Two new Michigan solar projects are now operational and delivering up to 40 MW of carbon free power to the region.
National Grid Renewables announced work was completed at Bingham Solar and Temperance Solar, both part of the company’s MiSolar Portfolio. National Grid Renewables owns both projects, which will generate under power purchase agreements with utility Consumers Energy.
The developer kept the construction work as local as possible. Michigan-based contractor J. Ranck Electric handled engineering, procurement and construction duties, employing about 160 workers, most of which came from within 100 miles of each site.
“Our company has a long history in Michigan, and we are proud to support the state and local economies through the creation of new tax revenue and jobs that result from these projects,” stated David Reamer, Head of Development, US Onshore Renewables for National Grid Renewables. “Thank you to the residents of Clinton and Monroe Counties for welcoming us into your communities.”
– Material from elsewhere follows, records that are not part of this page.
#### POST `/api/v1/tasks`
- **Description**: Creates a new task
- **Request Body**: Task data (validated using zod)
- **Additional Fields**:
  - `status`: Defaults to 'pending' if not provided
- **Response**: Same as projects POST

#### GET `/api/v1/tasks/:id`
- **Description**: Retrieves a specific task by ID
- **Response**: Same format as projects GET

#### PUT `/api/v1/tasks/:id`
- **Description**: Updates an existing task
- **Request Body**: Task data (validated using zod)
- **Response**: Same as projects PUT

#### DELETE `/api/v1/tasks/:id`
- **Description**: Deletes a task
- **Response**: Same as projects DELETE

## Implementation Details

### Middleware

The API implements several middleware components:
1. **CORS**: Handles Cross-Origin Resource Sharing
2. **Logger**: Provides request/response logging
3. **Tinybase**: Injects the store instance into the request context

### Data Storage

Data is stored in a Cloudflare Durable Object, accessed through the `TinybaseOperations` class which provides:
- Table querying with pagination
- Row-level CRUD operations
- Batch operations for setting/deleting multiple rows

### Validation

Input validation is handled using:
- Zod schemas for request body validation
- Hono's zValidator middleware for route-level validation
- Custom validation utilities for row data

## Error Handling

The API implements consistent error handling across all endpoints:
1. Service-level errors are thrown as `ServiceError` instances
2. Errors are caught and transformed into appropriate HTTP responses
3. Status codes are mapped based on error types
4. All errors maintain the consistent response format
Subcontractors included Michigan-based The Hydaker-Wheatlake Company, based out of Reed City.
“The Hydaker-Wheatlake Company was proud to help construct the MiSolar Portfolio,” stated Neil Wallerstrom, General Foreman, The Hydaker-Wheatlake Company. “Solar projects like the MiSolar Portfolio provide economic benefits for Michigan residents at the local and state level. Throughout the construction process of both project substations, we were able to hire Michigan residents and were pleased to support local hardware stores, hotels, and restaurants.”
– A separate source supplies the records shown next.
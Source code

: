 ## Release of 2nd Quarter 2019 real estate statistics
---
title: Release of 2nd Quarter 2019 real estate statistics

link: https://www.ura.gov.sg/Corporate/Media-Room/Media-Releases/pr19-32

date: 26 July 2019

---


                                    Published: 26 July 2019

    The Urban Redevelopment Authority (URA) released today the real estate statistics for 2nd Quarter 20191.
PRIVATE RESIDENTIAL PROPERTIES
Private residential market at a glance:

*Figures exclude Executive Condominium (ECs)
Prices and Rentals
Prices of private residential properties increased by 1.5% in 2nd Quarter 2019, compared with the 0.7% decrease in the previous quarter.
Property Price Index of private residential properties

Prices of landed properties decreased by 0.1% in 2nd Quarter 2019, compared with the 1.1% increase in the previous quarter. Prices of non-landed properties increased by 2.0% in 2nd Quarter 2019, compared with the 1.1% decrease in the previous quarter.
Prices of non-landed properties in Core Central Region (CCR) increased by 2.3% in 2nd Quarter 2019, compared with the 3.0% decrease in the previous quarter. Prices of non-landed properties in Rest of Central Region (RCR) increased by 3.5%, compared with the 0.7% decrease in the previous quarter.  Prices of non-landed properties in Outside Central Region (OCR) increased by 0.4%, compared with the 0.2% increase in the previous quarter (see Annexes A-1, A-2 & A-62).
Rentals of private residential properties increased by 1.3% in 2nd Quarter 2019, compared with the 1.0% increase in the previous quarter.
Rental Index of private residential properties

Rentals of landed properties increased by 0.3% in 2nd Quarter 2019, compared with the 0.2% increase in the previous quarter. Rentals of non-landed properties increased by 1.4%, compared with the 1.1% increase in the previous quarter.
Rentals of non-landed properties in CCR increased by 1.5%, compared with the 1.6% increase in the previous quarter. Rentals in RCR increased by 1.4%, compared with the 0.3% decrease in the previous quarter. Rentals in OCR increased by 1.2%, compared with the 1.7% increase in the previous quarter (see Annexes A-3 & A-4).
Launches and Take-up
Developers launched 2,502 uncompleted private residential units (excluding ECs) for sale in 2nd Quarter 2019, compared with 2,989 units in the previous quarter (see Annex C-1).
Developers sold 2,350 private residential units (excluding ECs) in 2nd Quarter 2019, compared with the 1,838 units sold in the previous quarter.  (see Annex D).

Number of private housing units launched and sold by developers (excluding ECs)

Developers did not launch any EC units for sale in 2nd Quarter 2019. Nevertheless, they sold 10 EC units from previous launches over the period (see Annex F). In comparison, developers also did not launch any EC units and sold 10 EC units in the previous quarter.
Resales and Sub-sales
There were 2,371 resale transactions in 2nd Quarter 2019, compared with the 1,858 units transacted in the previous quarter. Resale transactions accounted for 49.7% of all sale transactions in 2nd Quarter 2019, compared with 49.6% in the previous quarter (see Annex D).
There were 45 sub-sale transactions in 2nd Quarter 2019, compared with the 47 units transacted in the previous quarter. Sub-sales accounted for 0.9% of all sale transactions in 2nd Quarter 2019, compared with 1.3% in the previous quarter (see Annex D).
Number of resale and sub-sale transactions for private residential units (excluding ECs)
Now operational, three full-time operations and maintenance staff work at the MiSolar project sites. During the first 20 years of operation, MiSolar is projected to further benefit the community through the creation of approximately $6 million in new tax revenue, based on current Michigan law.
Throughout that same time period, using the United States Environmental Protection Agency’s (EPA) greenhouse gas equivalencies calculator, the combined projects are estimated to offset carbon dioxide emissions by more than 50,000 metric tons annually.